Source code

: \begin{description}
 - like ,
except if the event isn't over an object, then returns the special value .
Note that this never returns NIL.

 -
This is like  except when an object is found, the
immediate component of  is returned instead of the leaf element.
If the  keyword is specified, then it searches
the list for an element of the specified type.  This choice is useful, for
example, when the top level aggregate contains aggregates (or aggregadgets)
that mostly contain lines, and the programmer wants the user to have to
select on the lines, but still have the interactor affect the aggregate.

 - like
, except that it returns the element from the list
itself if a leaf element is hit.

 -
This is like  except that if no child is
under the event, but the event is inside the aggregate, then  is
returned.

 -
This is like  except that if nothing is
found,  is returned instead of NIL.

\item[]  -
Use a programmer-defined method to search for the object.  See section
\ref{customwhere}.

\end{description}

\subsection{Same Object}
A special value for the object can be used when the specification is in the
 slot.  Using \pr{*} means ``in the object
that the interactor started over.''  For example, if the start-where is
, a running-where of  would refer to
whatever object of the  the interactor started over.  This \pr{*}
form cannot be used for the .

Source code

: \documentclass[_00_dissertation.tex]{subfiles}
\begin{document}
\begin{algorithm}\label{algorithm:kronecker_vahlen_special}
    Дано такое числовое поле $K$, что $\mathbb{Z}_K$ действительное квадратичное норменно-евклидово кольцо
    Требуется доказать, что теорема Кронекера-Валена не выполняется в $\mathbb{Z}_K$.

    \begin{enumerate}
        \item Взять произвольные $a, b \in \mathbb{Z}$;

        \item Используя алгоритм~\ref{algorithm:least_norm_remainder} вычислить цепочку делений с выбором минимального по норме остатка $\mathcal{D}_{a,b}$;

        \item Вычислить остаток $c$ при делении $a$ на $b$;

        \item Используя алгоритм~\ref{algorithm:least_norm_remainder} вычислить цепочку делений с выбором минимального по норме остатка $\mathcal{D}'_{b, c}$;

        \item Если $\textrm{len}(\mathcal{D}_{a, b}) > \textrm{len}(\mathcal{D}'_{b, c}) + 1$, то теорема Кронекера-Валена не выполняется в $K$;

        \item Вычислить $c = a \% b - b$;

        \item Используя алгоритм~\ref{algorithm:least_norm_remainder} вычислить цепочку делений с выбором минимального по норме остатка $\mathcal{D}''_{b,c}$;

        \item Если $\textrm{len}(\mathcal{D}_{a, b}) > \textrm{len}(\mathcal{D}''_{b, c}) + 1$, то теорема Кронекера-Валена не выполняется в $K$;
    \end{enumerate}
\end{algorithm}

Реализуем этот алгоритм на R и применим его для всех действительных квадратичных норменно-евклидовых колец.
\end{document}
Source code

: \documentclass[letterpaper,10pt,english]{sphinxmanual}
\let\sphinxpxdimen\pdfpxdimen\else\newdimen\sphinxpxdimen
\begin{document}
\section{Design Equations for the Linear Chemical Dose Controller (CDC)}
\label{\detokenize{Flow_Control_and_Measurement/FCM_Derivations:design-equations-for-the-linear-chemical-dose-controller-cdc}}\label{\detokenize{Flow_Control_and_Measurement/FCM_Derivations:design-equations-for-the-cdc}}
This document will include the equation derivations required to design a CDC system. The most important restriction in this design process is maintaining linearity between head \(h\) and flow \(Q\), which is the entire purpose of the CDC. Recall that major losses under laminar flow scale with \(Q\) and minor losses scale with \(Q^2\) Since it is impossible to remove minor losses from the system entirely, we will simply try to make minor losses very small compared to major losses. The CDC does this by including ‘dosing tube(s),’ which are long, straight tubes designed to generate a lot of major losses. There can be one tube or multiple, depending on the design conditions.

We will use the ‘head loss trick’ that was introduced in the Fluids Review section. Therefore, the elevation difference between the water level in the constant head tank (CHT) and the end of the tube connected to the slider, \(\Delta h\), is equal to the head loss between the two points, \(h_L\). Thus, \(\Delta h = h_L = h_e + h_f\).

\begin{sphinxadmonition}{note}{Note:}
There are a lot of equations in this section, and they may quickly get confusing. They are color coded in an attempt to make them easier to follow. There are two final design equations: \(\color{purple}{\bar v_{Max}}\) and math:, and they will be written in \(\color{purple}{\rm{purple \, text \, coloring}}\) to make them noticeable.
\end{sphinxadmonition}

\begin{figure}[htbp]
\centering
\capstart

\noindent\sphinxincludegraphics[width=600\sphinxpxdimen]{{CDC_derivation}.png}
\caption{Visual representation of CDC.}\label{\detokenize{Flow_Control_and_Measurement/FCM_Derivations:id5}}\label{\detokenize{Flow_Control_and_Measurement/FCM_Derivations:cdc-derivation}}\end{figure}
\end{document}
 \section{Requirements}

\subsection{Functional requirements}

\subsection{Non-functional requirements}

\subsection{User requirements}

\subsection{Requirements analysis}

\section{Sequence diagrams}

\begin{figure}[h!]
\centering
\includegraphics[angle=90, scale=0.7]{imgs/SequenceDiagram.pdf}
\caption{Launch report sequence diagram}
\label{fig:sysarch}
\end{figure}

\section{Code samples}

Exercise: Would you please give the number of lines in the data above that contain the string "found"? Reply with that number only.

Answer space: 2